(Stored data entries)
————

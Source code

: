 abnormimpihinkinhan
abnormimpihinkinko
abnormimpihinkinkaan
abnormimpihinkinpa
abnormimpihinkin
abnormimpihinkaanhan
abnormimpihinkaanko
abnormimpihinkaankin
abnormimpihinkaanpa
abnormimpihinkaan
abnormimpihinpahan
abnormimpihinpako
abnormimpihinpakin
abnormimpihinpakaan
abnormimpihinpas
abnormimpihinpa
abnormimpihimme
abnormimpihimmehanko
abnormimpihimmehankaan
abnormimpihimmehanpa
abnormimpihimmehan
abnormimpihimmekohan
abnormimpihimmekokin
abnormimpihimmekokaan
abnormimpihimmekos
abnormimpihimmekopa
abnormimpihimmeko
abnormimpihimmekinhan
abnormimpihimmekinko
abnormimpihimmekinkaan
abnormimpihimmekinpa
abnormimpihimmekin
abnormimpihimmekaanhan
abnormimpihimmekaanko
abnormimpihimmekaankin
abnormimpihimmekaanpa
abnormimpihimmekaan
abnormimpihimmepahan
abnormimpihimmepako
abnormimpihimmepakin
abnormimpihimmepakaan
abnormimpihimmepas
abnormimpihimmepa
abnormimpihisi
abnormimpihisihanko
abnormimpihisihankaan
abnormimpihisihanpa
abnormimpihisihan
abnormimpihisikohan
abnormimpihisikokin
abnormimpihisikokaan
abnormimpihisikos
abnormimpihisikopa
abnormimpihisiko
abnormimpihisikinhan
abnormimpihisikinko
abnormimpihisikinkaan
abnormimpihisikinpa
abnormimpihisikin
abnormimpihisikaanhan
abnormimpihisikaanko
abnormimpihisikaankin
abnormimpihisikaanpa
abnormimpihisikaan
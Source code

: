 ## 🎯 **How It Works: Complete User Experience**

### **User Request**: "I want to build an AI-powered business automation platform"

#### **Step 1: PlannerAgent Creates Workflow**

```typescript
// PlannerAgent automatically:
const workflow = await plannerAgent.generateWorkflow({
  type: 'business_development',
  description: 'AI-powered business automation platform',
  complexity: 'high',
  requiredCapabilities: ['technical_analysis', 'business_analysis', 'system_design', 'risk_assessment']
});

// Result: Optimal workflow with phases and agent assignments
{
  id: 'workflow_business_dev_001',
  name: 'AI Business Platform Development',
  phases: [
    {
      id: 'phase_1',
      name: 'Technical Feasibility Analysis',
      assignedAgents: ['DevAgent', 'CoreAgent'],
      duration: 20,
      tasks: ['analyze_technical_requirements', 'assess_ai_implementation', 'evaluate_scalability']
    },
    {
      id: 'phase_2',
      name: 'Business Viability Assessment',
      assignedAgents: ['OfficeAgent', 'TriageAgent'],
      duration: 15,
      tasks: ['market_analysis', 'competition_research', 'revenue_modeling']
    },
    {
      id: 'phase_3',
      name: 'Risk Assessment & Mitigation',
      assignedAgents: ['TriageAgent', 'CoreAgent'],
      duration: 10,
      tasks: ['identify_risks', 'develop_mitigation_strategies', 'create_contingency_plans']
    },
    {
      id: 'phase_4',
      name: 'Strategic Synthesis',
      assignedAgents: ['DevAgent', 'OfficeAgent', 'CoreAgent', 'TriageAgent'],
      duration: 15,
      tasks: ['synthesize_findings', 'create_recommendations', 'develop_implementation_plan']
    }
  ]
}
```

————

### [WHAT IS NEEDED]
Copy the stretch of the records above that runs from the line with "abnormimpihinkaanpa" through the line with "abnormimpihisikos". Both end lines belong in the copy, and nothing else does.

### [TASK RESULT]
abnormimpihinkaanpa
abnormimpihinkaan
abnormimpihinpahan
abnormimpihinpako
abnormimpihinpakin
abnormimpihinpakaan
abnormimpihinpas
abnormimpihinpa
abnormimpihimme
abnormimpihimmehanko
abnormimpihimmehankaan
abnormimpihimmehanpa
abnormimpihimmehan
abnormimpihimmekohan
abnormimpihimmekokin
abnormimpihimmekokaan
abnormimpihimmekos
abnormimpihimmekopa
abnormimpihimmeko
abnormimpihimmekinhan
abnormimpihimmekinko
abnormimpihimmekinkaan
abnormimpihimmekinpa
abnormimpihimmekin
abnormimpihimmekaanhan
abnormimpihimmekaanko
abnormimpihimmekaankin
abnormimpihimmekaanpa
abnormimpihimmekaan
abnormimpihimmepahan
abnormimpihimmepako
abnormimpihimmepakin
abnormimpihimmepakaan
abnormimpihimmepas
abnormimpihimmepa
abnormimpihisi
abnormimpihisihanko
abnormimpihisihankaan
abnormimpihisihanpa
abnormimpihisihan
abnormimpihisikohan
abnormimpihisikokin
abnormimpihisikokaan
abnormimpihisikos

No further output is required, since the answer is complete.